The invention relates to the field of text emotion analysis in natural language processing, in particular to a fine-grained emotion analysis method based on BERT and QA ideas, which changes an original single-sentence task into a sentence-pair task by adding auxiliary sentences in a data set and can utilize the characteristic that a BERT model has better effect in the sentence-pair task; meanwhile, a downstream task of the BERT model is changed into a question-answering task by adding an auxiliary sentence, namely, emotion polarities corresponding to the extracted aspect are found from the auxiliary sentence, and the original two-step subtasks can be completed by one step by using the method provided by the technology; according to the invention, by utilizing the BERT model, the downstream task is changed into the QA task by constructing the auxiliary sentence, and the BERT model is finely adjusted, so that the effects on two subtasks of aspect extraction task and emotion classification are improved, a plurality of aspect words can be extracted, the model efficiency is improved, and the related redundant workload is reduced.

Description

BERT and QA thought-based fine-grained emotion analysis method
Technical Field
The invention relates to the field of text emotion analysis in natural language processing, in particular to a fine-grained emotion analysis method based on BERT and QA ideas.
Background
At present, text comments (including social comments, news comments, commodity evaluations and the like) on the internet have academic value and commercial value, and the comments or the comments can be subjected to sentiment analysis to identify the sentiment attitude of a corresponding user to a certain event or commodity and the like, for example, a social platform and a news portal can utilize information after sentiment analysis to carry out targeted marketing and pushing on the user; the E-commerce platform can analyze attributes of various aspects of the commodity by utilizing an emotion analysis technology to obtain the evaluation of the consumers, so that the browsing time of other consumers is saved, and the evaluation of the commodity can be subjected to refined label display instead of simple good evaluation and poor evaluation.

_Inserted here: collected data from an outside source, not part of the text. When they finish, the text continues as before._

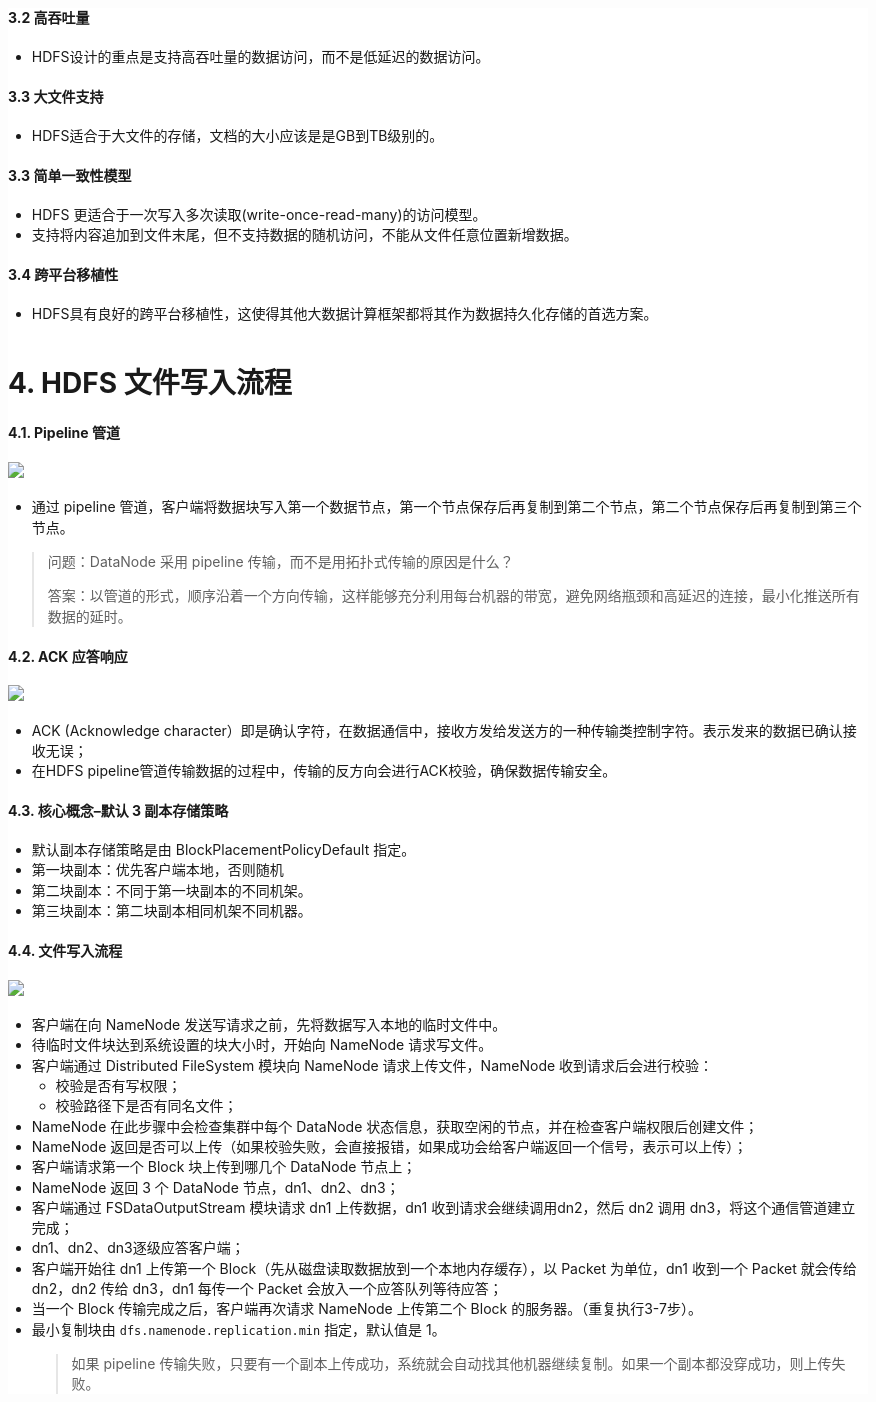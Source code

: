 #### 3.2 高吞吐量

- HDFS设计的重点是支持高吞吐量的数据访问，而不是低延迟的数据访问。

#### 3.3 大文件支持

- HDFS适合于大文件的存储，文档的大小应该是是GB到TB级别的。

#### 3.3 简单一致性模型

- HDFS 更适合于一次写入多次读取(write-once-read-many)的访问模型。
- 支持将内容追加到文件末尾，但不支持数据的随机访问，不能从文件任意位置新增数据。

#### 3.4 跨平台移植性

- HDFS具有良好的跨平台移植性，这使得其他大数据计算框架都将其作为数据持久化存储的首选方案。

# 4. HDFS 文件写入流程

#### 4.1. Pipeline 管道

![]({{site.baseurl}}/img-post/hdfs-8.png)

- 通过 pipeline 管道，客户端将数据块写入第一个数据节点，第一个节点保存后再复制到第二个节点，第二个节点保存后再复制到第三个节点。

>问题：DataNode 采用 pipeline 传输，而不是用拓扑式传输的原因是什么？
> 
>答案：以管道的形式，顺序沿着一个方向传输，这样能够充分利用每台机器的带宽，避免网络瓶颈和高延迟的连接，最小化推送所有数据的延时。

#### 4.2. ACK 应答响应

![]({{site.baseurl}}/img-post/hdfs-9.png)

- ACK (Acknowledge character）即是确认字符，在数据通信中，接收方发给发送方的一种传输类控制字符。表示发来的数据已确认接收无误；
- 在HDFS pipeline管道传输数据的过程中，传输的反方向会进行ACK校验，确保数据传输安全。

#### 4.3. 核心概念–默认 3 副本存储策略

- 默认副本存储策略是由 BlockPlacementPolicyDefault 指定。
- 第一块副本：优先客户端本地，否则随机
- 第二块副本：不同于第一块副本的不同机架。
- 第三块副本：第二块副本相同机架不同机器。

#### 4.4. 文件写入流程

![]({{site.baseurl}}/img-post/hdfs-8.png)

- 客户端在向 NameNode 发送写请求之前，先将数据写入本地的临时文件中。
- 待临时文件块达到系统设置的块大小时，开始向 NameNode 请求写文件。
- 客户端通过 Distributed FileSystem 模块向 NameNode 请求上传文件，NameNode 收到请求后会进行校验：
    - 校验是否有写权限；
    - 校验路径下是否有同名文件；
- NameNode 在此步骤中会检查集群中每个 DataNode 状态信息，获取空闲的节点，并在检查客户端权限后创建文件；
- NameNode 返回是否可以上传（如果校验失败，会直接报错，如果成功会给客户端返回一个信号，表示可以上传）；
- 客户端请求第一个 Block 块上传到哪几个 DataNode 节点上；
- NameNode 返回 3 个 DataNode 节点，dn1、dn2、dn3；
- 客户端通过 FSDataOutputStream 模块请求 dn1 上传数据，dn1 收到请求会继续调用dn2，然后 dn2 调用 dn3，将这个通信管道建立完成；
- dn1、dn2、dn3逐级应答客户端；
- 客户端开始往 dn1 上传第一个 Block（先从磁盘读取数据放到一个本地内存缓存），以 Packet 为单位，dn1 收到一个 Packet 就会传给 dn2，dn2 传给 dn3，dn1 每传一个 Packet 会放入一个应答队列等待应答；
- 当一个 Block 传输完成之后，客户端再次请求 NameNode 上传第二个 Block 的服务器。（重复执行3-7步）。
- 最小复制块由 `dfs.namenode.replication.min` 指定，默认值是 1。
    >如果 pipeline 传输失败，只要有一个副本上传成功，系统就会自动找其他机器继续复制。如果一个副本都没穿成功，则上传失败。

Currently, emotion analysis can be divided into two types, namely coarse-grained type and fine-grained type according to the granularity of task attention objects, wherein the coarse-grained task attention objects are at a document level and a sentence level, and the fine-grained task attention objects are at an Aspect (Aspect) level, wherein the Aspect can be a word or a plurality of words. Because the coarse-grained emotion analysis is to give corresponding emotion polarities to a document or a sentence, such a task has a great defect, because one sentence may contain emotion polarities different from multiple attributes, the coarse-grained emotion analysis can neither find out which attributes or aspects of commodities or news are expressed by a user, nor know which emotion is expressed to a specific attribute, and is difficult to comprehensively cover the emotion expression of the user, so the fine-grained emotion analysis has a great research value.
The fine-grained emotion analysis task has two subtasks, namely aspect extraction and aspect level emotion classification. In the prior art, the aspect extraction and emotion classification tasks are mainly and respectively performed, and improvement is performed on the two subtasks. The existing technology of the aspect extraction task mainly comprises unsupervised learning, semi-supervised learning and supervised learning, wherein deep learning related models in the supervised learning, such as LSTM, CRF, BERT and the like, have excellent effects; the prior art of the emotion classification task mainly comprises an emotion dictionary-based method, a machine learning-based method and a deep learning-based method. The deep learning method has better performance in aspect extraction and emotion classification tasks compared with other methods.
However, the main problem of the current fine-grained emotion analysis task is that the emotion analysis task is performed on text data, and some deep learning models such as CNN, RNN, LSTM and the like need to be pre-trained on a large number of text data sets, which takes a long time; secondly, the current fine-grained emotion analysis tasks are mainly step-by-step, after the sub-tasks are extracted on the aspect in a unified manner, the emotion polarity of the corresponding aspect is judged for each sentence again, and therefore efficiency is low.
Disclosure of Invention
The invention aims to provide a method for analyzing fine-grained emotion based on BERT and QA ideas, so as to solve the problems in the background technology.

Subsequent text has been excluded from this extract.